Wellington accusé d'inaction face à l'extinction du dauphin le plus rare de la planète

Par Memophis

Le Maui est le dauphin le plus rare de la planète. Il ne reste plus que 55 cétacés adultes de cette espèce qui vit uniquement au large de l'île du Nord de la Nouvelle-Zélande. Et les défenseurs de la vie sauvage pressent Wellington d'agir enfin pour éviter qu'il disparaisse à jamais. 
De petite taille (1,7 mètre au maximum), gris et blanc, le dauphin Maui tient son nom d'un demi-dieu polynésien. Au vu du nombre réduit de survivants, les experts estiment probable son extinction d'ici 2030 si aucune mesure d'urgence n'est prise. Il n'a été observé que dans les eaux peu profondes en bordure de la côte occidentale de l'île du Nord. 
Et cinq de ces cétacés sont tués tous les ans par les pêcheurs, lors de prises accidentelles, explique Liz Slooten, professeur de zoologie à l'Université d'Otago, citant un rapport d'experts commandité par le gouvernement. 
"Ces dauphins sont au bord de l'extinction. Si on ne fait pas quelque chose tout de suite, jamais ils ne survivront", prévient-elle. 
Selon Wellington, les filets maillants, ces filets de nylon fixés verticalement et laissés dans l'eau pendant de longues périodes, sont la principale cause de disparition des dauphins. 
Les associations écologiques pointent du doigt l'exploitation minière des fonds sous-marins, y compris la surveillance sismique. 
L'an dernier, quelques restrictions ont été prises en matière de filets maillants et de pêche au chalut, dans la zone de vie des dauphins Maui. Mais le gouvernement a refusé de les interdire complètement, comme le recommandait la Commission baleinière internationale (CBI). 
Il a préféré ouvrir une enquête pour la mise en place d'un programme de sauvegarde, qui doit évaluer les risques pour les dauphins et ceux encourus par "les communautés de pêcheurs si la pêche est interdite". 

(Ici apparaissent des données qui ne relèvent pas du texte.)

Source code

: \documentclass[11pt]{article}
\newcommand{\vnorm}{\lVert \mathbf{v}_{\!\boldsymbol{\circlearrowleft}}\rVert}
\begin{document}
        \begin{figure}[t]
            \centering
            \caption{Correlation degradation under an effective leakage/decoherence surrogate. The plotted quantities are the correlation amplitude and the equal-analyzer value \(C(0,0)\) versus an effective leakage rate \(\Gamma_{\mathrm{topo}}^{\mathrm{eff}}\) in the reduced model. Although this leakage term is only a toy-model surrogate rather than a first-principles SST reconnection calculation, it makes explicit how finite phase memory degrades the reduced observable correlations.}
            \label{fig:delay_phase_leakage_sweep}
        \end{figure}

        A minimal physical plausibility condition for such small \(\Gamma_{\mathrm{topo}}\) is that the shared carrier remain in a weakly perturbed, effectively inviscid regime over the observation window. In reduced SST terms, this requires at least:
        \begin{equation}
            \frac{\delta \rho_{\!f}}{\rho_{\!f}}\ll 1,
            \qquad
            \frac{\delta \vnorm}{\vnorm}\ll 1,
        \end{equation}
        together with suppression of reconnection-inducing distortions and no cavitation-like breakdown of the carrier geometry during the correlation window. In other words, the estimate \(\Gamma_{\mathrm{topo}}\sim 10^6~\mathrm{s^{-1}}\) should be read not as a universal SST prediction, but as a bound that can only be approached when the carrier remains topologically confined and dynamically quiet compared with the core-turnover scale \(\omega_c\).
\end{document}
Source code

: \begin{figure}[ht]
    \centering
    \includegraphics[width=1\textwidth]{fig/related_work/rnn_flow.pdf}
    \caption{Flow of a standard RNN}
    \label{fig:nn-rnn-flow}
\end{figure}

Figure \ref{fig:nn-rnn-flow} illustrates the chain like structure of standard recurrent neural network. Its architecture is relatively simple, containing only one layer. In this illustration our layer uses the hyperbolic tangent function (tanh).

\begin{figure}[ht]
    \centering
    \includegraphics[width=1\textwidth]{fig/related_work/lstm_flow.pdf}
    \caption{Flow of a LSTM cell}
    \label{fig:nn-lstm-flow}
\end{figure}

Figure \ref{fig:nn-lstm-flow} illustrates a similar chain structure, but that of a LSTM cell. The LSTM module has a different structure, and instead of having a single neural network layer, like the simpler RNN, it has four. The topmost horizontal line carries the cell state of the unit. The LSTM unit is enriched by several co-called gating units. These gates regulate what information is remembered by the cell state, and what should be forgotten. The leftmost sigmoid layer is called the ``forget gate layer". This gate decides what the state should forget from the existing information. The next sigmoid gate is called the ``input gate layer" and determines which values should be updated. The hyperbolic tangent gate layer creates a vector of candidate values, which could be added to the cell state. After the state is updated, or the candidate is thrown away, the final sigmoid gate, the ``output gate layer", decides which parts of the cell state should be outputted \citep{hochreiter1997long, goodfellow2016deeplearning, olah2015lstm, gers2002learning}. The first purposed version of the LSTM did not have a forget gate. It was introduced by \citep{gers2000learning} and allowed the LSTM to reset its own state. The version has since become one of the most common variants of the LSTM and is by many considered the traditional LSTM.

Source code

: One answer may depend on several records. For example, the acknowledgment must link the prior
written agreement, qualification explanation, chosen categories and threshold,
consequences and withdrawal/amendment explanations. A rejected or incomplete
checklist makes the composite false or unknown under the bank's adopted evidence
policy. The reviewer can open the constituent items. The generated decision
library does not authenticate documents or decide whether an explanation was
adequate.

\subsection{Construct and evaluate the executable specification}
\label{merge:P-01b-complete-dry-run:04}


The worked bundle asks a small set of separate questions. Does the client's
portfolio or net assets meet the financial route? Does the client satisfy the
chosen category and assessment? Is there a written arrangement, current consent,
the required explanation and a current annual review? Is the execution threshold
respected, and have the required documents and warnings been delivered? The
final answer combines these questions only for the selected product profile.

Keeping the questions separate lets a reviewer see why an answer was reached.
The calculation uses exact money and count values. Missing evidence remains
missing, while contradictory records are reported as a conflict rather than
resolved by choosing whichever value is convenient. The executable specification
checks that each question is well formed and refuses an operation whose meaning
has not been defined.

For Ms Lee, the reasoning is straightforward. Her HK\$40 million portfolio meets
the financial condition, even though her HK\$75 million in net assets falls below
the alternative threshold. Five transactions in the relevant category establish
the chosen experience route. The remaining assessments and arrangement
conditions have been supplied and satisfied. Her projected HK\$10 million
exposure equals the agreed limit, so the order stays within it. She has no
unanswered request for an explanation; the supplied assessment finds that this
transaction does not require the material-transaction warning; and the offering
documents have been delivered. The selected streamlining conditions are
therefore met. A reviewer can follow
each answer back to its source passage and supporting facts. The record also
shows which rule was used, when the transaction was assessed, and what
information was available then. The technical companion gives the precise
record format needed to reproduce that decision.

L'enquête a pris fin en novembre mais rien n'a été annoncé et le gouvernement est accusé d'immobilisme par les écologistes. 
"Immobilisme" 
"Le temps est un facteur essentiel avec des populations aussi basses, leur nombre peut chuter d'un coup", s'inquiète Karli Thomas, membre de Greenpeace. "Nous craignons que le gouvernement fasse trainer les choses jusqu'à un point de non-retour. Attendre qu'on n'en parle plus, faute de survivant, n'est pas une solution". 
Le Maui est à l'ordre du jour de la réunion du comité scientifique de la CBI, qui se tient actuellement et jusqu'au 15 juin à Jeju, en Corée du Sud. 
Sur la côte de l'île nord néo-zélandaise, les pêcheurs démentent être la cause de la disparition du mammifère marin. Ils se voient comme le bouc émissaire des défenseurs de l'environnement. 
En 25 ans, il n'y a eu qu'un seul dauphin Maui pêché par accident, assure Keith Mawson, un représentant de l'industrie de la pêche de cette région. Et encore, il s'agissait sans doute d'un cousin du Maui, le dauphin Hector, assure-t-il. 
C'est son industrie qui est menacée de disparaître si les restrictions à la pêche se multiplient, alors que sont ignorées d'autres causes potentielles de la mort prématurée des cétacés, telles que la toxoplasmose des dauphins, déclare ce propriétaire d'une usine de transformation de poissons. 
"Vous pouvez éliminer tous les droits de pêche le long de la côte ouest, ça ne garantira pas la survie du dauphin", ajoute-t-il. 
L'affaire du dauphin Maui nuit à l'image de la Nouvelle-Zélande, réputée pour sa nature sauvage et intacte. Le pays, qui vante ses paysages "100% purs" dans les campagnes touristiques à travers le monde, doit agir rapidement, estime la Société pour les mammifères marins. 
"Les gens viennent ici parce qu'ils savent que nous sommes respectueux de la nature, c'est l'image que nous cherchons à promouvoir", rappelle Phil McCabe, qui possède une agence de tourisme. 
"Si on commence à sacrifier des espèces pour quelques dollars, il ne faudra pas longtemps pour que le monde s'en aperçoive", déclare l'homme, également fondateur d'un organisme de défense de la nature et de lutte contre l'exploitation minière sous-marine. 
L'inaction de Wellington risque de lui valoir une image d'hypocrite, renchérit Liz Slooten, la zoologue de l'université d'Otago. "Les Japonais n'ont pas manqué de noter que nous les critiquons pour la pêche à la baleine, quand il en reste beaucoup de par le monde, mais nous ne bougeons pas le petit doigt pour sauver nos propres dauphins de l'extinction".